Code Reviewer

A code review worker that uses MCP capabilities and an eval suite to score output quality.

Template

Save as code-reviewer.toml:

template_version = "1.0"

[worker]
name = "code-reviewer"

[workstation]
model = "claude-sonnet-4-20250514"
task = "Review the latest PR for code quality, security issues, and test coverage."

[workstation.capabilities]
mcps = ["github"]
skills = ["code-review"]

[compute]
mode = "sandbox"

[eval]
suite = "code-review-quality"

Capabilities and credential inference

This template declares two capabilities:

mcps = ["github"] — The GitHub MCP server, giving the worker access to PRs, issues, and code
skills = ["code-review"] — The code-review skill, providing review guidelines and patterns

When arpi processes the template, it resolves credentials automatically:

The registry looks up github MCP and determines it needs a GitHub token
The token is provisioned from Infisical
The credential is injected into the sandbox at spawn time

You never specify credentials in templates — just capabilities.

Eval suite

The [eval] section attaches the code-review-quality eval suite.

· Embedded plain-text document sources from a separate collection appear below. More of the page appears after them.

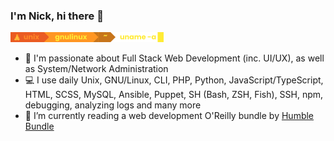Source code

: ### I'm Nick, hi there 👋

![Screenshot](./cli.png)

- :cowboy_hat_face: I'm passionate about Full Stack Web Development (inc. UI/UX), as well as System/Network Administration
- :computer: I use daily Unix, GNU/Linux, CLI, PHP, Python, JavaScript/TypeScript, HTML, SCSS, MySQL, Ansible, Puppet, SH (Bash, ZSH, Fish), SSH, npm, debugging, analyzing logs and many more
- :open_book: I’m currently reading a web development O'Reilly bundle by [Humble Bundle](https://www.humblebundle.com/books)
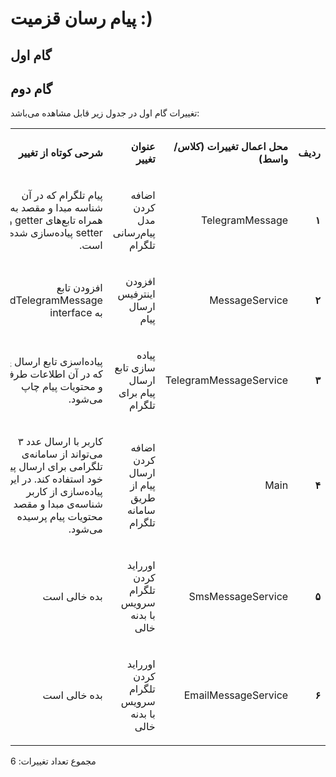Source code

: # پیام رسان قزمیت :)
## گام اول 

## گام دوم
تغییرات گام اول در جدول زیر قابل مشاهده می‌باشد:

<table dir='rtl'>
<tbody>
<tr>
<td width="64">
<p><strong>ردیف</strong></p>
</td>
<td width="198">
<p><strong>محل اعمال تغییرات (کلاس/واسط)</strong></p>
</td>
<td width="141">
<p><strong>عنوان تغییر</strong></p>
</td>
<td width="292">
<p><strong>شرحی کوتاه از تغییر</strong></p>
</td>
</tr>

<tr>
<td width="64">
<p><strong>۱</strong></p>
</td>
<td width="198">
<p>TelegramMessage</p>
</td>
<td width="141">
<p>اضافه کردن مدل پیام‌رسانی تلگرام</p>
</td>
<td width="292">
<p>
پیام تلگرام که در آن شناسه‌ مبدا و مقصد به همراه تابع‌های 
getter و
setter
پیاده‌سازی شده‌ است.
</p>
</td>
</tr>


<tr>
<td width="64">
<p><strong>۲</strong></p>
</td>
<td width="198">
<p>MessageService</p>
</td>
<td width="141">
<p>افزودن اینترفیس ارسال پیام</p>
</td>
<td width="292">
<p>
افزودن تابع 
SendTelegramMessage
به 
interface
</p>
</td>
</tr>




<tr>
<td width="64">
<p><strong>۳</strong></p>
</td>
<td width="198">
<p>TelegramMessageService</p>
</td>
<td width="141">
<p>پیاده سازی تابع ارسال پیام برای تلگرام</p>
</td>
<td width="292">
<p>
پیاده‌اسزی تابع ارسال پیام که در آن اطلاعات طرفین و محتویات پیام چاپ می‌شود.
</p>
</td>
</tr>

<tr>
<td width="64">
<p><strong>۴</strong></p>
</td>
<td width="198">
<p>Main</p>
</td>
<td width="141">
<p>
اضافه کردن ارسال پیام از طریق سامانه تلگرام
</p>
</td>
<td width="292">
<p>
کاربر با ارسال عدد ۳ می‌تواند از سامانه‌ی تلگرامی برای ارسال پیام خود استفاده کند. در این پیاده‌سازی از کاربر شناسه‌ی مبدا و مقصد و محتویات پیام پرسیده می‌شود.
</p>
</td>
</tr>

<tr>
<td width="64">
<p><strong>۵</strong></p>
</td>
<td width="198">
<p>SmsMessageService</p>
</td>
<td width="141">
<p>اورراید کردن تلگرام سرویس با بدنه خالی
</p>
</td>
<td width="292">
<p>
بده خالی است
</p>
</td>
</tr>

<tr>
<td width="64">
<p><strong>۶</strong></p>
</td>
<td width="198">
<p>EmailMessageService</p>
</td>
<td width="141">
<p>اورراید کردن تلگرام سرویس با بدنه خالی
</p>
</td>
<td width="292">
<p>
بده خالی است
</p>
</td>
</tr>

</tbody>
</table>

مجموع تعداد تغییرات: 6

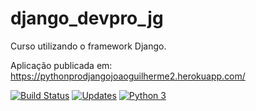 # django_devpro_jg
Curso utilizando o framework Django.

Aplicação publicada em: https://pythonprodjangojoaoguilherme2.herokuapp.com/

[![Build Status](https://app.travis-ci.com/JoaoZati/django_devpro_jg.svg?branch=main)](https://app.travis-ci.com/JoaoZati/django_devpro_jg)
[![Updates](https://pyup.io/repos/github/JoaoZati/django_devpro_jg/shield.svg)](https://pyup.io/repos/github/JoaoZati/django_devpro_jg/)
[![Python 3](https://pyup.io/repos/github/JoaoZati/django_devpro_jg/python-3-shield.svg)](https://pyup.io/repos/github/JoaoZati/django_devpro_jg/)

After the worker completes its task, arpi runs the suite against the output using three grader types:

Grader	How it works	Example
Code	Deterministic checks — regex, assertions, test execution	”Review mentions at least 3 files”
Model	LLM-as-judge scoring against a rubric	”Rate security analysis depth 1-5”
Human	Manual review queue for subjective assessment	”Was the review actionable?”

Usage

arpi spawn code-reviewer.toml

After the worker completes:

arpi eval list --worker code-reviewer

This shows eval scores broken down by grader type, with an aggregate quality score.

Combining capabilities

Templates can declare multiple MCPs and skills. Each capability triggers its own credential resolution:

[workstation.capabilities]
mcps = ["github", "slack", "linear"]
skills = ["code-review", "testing"]

All three MCP servers would have their credentials provisioned and injected into the sandbox independently.